**Description of the task**:
First find the line with "envía una trama." in the entries below, then set down exactly every line through the line with "un estado especificado.", that line included.

**Excerpted data**:
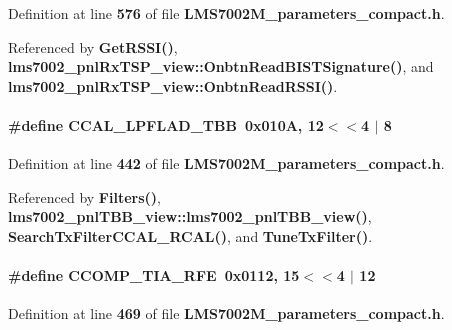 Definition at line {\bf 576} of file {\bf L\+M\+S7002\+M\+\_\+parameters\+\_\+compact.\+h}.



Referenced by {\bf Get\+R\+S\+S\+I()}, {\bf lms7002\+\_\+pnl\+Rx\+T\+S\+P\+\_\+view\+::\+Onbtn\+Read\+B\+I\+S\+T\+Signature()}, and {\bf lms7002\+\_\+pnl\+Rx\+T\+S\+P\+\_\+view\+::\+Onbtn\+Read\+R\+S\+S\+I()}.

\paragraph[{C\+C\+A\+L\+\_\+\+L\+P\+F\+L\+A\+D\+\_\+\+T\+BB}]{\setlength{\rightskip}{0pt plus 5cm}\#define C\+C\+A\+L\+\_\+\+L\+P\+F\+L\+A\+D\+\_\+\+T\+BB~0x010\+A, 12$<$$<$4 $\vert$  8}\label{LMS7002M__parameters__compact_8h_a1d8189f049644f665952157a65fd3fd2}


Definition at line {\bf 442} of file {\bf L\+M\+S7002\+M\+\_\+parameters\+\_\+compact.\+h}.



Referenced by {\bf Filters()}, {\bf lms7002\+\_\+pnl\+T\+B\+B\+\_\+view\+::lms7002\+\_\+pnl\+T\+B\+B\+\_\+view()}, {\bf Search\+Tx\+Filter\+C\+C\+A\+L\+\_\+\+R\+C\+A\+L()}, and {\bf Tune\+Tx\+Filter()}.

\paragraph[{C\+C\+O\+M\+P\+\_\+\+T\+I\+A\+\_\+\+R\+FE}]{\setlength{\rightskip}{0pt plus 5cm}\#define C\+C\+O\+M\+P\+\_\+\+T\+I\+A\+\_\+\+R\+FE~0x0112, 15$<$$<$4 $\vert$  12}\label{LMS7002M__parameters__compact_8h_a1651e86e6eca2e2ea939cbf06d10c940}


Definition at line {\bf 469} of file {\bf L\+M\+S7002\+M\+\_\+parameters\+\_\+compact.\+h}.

...

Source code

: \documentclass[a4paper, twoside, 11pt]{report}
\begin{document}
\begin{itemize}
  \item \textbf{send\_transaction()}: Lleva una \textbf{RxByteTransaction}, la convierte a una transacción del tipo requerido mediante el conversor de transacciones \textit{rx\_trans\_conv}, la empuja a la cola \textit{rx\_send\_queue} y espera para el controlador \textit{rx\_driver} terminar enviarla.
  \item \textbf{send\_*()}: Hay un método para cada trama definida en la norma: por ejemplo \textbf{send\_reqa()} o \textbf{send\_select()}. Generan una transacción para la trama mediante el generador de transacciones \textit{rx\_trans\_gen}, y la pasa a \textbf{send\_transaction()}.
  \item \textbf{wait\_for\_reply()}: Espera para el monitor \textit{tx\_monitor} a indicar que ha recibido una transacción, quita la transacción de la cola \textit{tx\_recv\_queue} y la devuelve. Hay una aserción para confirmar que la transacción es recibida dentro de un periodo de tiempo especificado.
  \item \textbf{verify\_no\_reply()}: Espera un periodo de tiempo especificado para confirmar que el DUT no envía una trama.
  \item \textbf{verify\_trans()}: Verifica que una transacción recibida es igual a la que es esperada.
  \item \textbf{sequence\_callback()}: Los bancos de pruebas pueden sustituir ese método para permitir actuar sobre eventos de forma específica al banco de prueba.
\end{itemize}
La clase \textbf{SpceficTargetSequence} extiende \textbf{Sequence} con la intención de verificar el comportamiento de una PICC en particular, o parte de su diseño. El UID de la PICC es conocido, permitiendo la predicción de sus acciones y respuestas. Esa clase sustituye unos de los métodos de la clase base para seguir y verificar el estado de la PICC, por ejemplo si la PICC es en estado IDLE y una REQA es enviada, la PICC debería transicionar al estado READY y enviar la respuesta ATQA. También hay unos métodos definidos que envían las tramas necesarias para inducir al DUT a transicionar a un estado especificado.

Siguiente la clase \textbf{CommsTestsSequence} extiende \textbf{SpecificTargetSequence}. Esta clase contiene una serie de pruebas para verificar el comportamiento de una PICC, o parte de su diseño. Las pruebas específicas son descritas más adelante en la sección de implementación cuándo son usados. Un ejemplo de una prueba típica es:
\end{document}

**Solution**:
  \item \textbf{verify\_no\_reply()}: Espera un periodo de tiempo especificado para confirmar que el DUT no envía una trama.
  \item \textbf{verify\_trans()}: Verifica que una transacción recibida es igual a la que es esperada.
  \item \textbf{sequence\_callback()}: Los bancos de pruebas pueden sustituir ese método para permitir actuar sobre eventos de forma específica al banco de prueba.
\end{itemize}
La clase \textbf{SpceficTargetSequence} extiende \textbf{Sequence} con la intención de verificar el comportamiento de una PICC en particular, o parte de su diseño. El UID de la PICC es conocido, permitiendo la predicción de sus acciones y respuestas. Esa clase sustituye unos de los métodos de la clase base para seguir y verificar el estado de la PICC, por ejemplo si la PICC es en estado IDLE y una REQA es enviada, la PICC debería transicionar al estado READY y enviar la respuesta ATQA. También hay unos métodos definidos que envían las tramas necesarias para inducir al DUT a transicionar a un estado especificado.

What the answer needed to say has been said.